**WHAT THIS TASK INVOLVES**
Print the lines of the data, starting with the first, up to and including the line where "months before recession" appears.

**DATA TO EXAMINE**
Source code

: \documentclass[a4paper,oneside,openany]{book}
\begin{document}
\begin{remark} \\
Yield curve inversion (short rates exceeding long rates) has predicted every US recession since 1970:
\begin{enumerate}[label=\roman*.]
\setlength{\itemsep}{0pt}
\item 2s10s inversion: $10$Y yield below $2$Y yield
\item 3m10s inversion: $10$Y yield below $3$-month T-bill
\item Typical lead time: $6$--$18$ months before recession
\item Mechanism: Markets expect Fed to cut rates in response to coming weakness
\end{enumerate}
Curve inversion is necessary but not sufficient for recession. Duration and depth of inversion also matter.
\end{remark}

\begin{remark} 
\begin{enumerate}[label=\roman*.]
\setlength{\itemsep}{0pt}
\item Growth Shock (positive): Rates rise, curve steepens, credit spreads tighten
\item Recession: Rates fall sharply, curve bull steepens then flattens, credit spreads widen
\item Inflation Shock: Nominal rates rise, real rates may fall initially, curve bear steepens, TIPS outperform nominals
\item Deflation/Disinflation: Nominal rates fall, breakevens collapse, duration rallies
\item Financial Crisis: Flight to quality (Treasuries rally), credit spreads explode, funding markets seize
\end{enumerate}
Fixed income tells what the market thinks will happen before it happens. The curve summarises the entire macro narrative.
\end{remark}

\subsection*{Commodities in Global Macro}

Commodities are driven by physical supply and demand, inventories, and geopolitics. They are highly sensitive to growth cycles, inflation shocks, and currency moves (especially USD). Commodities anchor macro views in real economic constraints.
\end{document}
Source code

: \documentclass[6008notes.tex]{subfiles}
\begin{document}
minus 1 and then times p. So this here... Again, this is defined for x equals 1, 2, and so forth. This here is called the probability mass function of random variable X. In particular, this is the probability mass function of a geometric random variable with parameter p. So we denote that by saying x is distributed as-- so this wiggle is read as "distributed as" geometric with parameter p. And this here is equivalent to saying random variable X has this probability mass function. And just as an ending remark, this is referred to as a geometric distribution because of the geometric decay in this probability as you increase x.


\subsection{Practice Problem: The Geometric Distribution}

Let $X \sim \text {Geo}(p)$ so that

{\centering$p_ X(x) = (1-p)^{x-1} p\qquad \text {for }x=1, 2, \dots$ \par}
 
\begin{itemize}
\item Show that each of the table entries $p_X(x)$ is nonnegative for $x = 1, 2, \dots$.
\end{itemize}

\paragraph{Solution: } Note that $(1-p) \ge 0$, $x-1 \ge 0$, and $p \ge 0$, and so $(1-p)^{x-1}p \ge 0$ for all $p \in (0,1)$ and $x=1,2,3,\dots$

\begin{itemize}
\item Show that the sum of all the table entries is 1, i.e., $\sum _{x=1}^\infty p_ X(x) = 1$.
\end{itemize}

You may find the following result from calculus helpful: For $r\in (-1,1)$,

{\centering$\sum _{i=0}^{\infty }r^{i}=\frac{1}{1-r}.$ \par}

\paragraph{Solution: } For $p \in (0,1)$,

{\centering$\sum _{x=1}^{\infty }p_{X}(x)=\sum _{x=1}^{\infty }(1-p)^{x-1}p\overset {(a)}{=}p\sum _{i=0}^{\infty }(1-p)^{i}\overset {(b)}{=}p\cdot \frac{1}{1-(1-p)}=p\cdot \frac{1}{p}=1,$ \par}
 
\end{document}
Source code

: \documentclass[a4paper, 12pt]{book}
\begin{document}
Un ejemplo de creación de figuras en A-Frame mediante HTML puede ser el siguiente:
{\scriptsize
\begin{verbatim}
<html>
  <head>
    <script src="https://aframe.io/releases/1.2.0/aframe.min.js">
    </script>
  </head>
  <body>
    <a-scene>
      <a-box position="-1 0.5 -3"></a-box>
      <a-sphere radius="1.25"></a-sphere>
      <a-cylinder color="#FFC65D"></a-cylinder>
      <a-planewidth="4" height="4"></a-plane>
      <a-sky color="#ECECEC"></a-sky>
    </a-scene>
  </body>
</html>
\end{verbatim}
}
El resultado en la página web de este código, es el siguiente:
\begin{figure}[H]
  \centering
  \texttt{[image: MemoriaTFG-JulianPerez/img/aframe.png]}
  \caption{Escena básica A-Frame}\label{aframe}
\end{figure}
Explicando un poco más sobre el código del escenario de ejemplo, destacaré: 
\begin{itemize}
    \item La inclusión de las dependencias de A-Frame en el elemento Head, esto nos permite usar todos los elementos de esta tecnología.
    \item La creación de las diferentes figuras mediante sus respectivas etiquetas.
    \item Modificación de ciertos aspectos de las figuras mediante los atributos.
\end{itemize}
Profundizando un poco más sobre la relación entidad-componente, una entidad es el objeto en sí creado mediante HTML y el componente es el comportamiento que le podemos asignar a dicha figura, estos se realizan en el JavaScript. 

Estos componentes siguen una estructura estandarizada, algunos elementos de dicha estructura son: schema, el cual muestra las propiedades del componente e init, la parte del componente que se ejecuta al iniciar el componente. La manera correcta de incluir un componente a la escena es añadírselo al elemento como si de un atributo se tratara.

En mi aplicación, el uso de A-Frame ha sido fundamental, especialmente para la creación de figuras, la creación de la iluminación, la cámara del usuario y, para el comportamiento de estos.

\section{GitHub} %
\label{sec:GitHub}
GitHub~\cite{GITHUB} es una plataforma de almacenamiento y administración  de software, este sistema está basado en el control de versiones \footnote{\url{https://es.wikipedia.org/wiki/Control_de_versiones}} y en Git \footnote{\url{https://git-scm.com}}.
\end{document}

**REPLY TO THE TASK**
Source code

: \documentclass[a4paper,oneside,openany]{book}
\begin{document}
\begin{remark} \\
Yield curve inversion (short rates exceeding long rates) has predicted every US recession since 1970:
\begin{enumerate}[label=\roman*.]
\setlength{\itemsep}{0pt}
\item 2s10s inversion: $10$Y yield below $2$Y yield
\item 3m10s inversion: $10$Y yield below $3$-month T-bill
\item Typical lead time: $6$--$18$ months before recession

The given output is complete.